Exercise objective:
Among the records that follow, set down only the lines from the one containing "Here are their current AAS" to the one containing "5,000 | 60 GB |", both included, exactly.

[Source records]
=== Section Start ===

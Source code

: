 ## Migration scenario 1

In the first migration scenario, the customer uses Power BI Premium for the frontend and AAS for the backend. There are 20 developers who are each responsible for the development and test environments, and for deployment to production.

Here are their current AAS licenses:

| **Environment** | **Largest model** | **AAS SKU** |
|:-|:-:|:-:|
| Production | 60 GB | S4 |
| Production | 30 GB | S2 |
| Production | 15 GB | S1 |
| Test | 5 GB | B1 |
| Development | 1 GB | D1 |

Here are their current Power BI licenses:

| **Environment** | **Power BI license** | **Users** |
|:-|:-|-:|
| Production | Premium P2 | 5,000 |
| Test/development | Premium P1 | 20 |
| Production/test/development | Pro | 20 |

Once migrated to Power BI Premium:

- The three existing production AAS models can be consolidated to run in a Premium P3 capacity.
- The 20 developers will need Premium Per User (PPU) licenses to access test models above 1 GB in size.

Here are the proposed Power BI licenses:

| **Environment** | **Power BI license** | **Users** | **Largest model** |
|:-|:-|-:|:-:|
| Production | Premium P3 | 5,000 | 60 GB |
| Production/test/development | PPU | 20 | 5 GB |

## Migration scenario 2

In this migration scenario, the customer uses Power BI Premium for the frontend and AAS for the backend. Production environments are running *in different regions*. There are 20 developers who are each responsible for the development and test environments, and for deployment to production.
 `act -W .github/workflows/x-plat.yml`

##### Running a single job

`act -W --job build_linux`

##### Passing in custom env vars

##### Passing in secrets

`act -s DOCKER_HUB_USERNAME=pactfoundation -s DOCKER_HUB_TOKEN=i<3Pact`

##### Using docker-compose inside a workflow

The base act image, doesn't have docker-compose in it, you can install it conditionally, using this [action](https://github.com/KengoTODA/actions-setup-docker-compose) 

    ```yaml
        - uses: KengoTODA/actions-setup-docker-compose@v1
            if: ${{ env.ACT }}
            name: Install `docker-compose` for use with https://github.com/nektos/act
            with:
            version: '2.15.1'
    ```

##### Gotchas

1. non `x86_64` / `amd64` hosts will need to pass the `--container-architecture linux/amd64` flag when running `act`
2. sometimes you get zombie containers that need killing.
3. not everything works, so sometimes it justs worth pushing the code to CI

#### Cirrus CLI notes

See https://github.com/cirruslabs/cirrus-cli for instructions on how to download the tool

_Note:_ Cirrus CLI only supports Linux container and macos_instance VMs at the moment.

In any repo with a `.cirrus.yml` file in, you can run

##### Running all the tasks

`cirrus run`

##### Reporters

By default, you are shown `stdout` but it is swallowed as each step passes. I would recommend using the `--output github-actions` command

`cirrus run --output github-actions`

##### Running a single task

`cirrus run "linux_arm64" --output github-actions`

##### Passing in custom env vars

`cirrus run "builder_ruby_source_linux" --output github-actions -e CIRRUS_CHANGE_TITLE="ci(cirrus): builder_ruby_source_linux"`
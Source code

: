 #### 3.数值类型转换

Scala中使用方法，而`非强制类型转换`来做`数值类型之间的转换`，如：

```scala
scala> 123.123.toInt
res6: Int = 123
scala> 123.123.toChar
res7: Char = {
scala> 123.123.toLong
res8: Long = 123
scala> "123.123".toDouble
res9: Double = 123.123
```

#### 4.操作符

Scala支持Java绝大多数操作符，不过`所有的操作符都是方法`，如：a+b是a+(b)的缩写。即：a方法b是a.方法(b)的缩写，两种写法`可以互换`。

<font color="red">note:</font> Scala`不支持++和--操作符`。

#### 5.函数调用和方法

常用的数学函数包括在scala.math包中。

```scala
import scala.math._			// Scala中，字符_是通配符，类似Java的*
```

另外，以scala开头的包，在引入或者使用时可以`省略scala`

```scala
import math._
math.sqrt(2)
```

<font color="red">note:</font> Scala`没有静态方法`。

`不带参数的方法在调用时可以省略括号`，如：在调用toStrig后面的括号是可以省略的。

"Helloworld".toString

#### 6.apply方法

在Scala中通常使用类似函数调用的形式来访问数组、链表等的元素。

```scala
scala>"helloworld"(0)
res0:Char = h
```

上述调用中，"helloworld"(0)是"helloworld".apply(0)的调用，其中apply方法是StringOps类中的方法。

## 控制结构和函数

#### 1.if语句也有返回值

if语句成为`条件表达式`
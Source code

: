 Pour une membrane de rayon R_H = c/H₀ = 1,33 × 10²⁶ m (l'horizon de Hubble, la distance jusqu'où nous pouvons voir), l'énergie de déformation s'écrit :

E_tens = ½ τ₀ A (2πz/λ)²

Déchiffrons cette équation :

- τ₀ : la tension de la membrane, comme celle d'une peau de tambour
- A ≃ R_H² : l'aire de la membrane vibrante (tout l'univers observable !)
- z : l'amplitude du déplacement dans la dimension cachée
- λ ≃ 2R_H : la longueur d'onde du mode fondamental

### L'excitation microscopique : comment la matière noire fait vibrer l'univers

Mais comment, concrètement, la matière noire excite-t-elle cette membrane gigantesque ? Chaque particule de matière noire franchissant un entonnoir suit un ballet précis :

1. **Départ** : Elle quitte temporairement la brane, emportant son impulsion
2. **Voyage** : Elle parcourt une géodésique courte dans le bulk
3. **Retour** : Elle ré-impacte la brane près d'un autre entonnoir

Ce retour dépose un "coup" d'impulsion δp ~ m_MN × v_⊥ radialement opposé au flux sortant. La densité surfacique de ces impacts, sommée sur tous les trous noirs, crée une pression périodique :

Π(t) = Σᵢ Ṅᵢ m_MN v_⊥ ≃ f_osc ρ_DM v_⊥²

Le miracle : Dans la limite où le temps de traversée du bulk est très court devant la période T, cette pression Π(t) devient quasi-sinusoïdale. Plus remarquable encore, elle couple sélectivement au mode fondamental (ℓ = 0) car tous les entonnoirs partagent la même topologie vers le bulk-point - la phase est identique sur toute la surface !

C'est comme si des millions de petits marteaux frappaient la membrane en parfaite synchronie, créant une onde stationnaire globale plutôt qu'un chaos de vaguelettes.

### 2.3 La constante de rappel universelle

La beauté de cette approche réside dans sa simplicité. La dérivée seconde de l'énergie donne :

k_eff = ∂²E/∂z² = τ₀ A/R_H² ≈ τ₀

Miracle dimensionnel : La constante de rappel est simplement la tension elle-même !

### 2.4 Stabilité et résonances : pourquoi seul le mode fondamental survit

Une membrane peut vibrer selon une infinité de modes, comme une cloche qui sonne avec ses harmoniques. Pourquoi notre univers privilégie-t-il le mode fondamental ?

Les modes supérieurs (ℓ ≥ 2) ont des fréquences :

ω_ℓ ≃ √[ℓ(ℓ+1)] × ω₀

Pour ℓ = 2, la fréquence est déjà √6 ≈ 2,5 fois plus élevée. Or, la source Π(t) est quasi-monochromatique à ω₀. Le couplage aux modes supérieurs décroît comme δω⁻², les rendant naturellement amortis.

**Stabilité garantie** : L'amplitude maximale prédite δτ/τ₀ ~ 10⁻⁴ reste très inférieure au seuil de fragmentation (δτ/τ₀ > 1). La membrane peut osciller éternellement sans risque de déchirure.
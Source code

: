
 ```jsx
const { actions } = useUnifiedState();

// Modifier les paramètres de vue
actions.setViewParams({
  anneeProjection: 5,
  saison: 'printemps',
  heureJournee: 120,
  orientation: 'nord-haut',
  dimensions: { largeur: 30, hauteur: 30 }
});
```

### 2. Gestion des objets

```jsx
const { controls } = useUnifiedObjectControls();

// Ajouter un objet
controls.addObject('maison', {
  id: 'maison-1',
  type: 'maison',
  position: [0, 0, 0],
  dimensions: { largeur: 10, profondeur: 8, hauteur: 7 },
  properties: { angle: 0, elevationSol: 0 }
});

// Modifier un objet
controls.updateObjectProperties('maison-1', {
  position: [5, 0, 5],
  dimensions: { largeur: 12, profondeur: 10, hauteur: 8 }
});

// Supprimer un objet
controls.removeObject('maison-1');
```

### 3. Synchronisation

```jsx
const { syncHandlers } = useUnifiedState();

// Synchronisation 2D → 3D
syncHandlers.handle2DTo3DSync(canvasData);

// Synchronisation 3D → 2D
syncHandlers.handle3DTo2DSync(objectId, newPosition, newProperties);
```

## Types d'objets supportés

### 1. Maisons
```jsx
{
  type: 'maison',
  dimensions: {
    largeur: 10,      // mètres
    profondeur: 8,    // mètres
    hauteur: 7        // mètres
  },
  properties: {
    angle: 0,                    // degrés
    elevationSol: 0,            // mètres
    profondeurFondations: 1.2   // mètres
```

=== Section End ===

Result of this task:
Here are their current AAS licenses:

| **Environment** | **Largest model** | **AAS SKU** |
|:-|:-:|:-:|
| Production | 60 GB | S4 |
| Production | 30 GB | S2 |
| Production | 15 GB | S1 |
| Test | 5 GB | B1 |
| Development | 1 GB | D1 |

Here are their current Power BI licenses:

| **Environment** | **Power BI license** | **Users** |
|:-|:-|-:|
| Production | Premium P2 | 5,000 |
| Test/development | Premium P1 | 20 |
| Production/test/development | Pro | 20 |

Once migrated to Power BI Premium:

- The three existing production AAS models can be consolidated to run in a Premium P3 capacity.
- The 20 developers will need Premium Per User (PPU) licenses to access test models above 1 GB in size.

Here are the proposed Power BI licenses:

| **Environment** | **Power BI license** | **Users** | **Largest model** |
|:-|:-|-:|:-:|
| Production | Premium P3 | 5,000 | 60 GB |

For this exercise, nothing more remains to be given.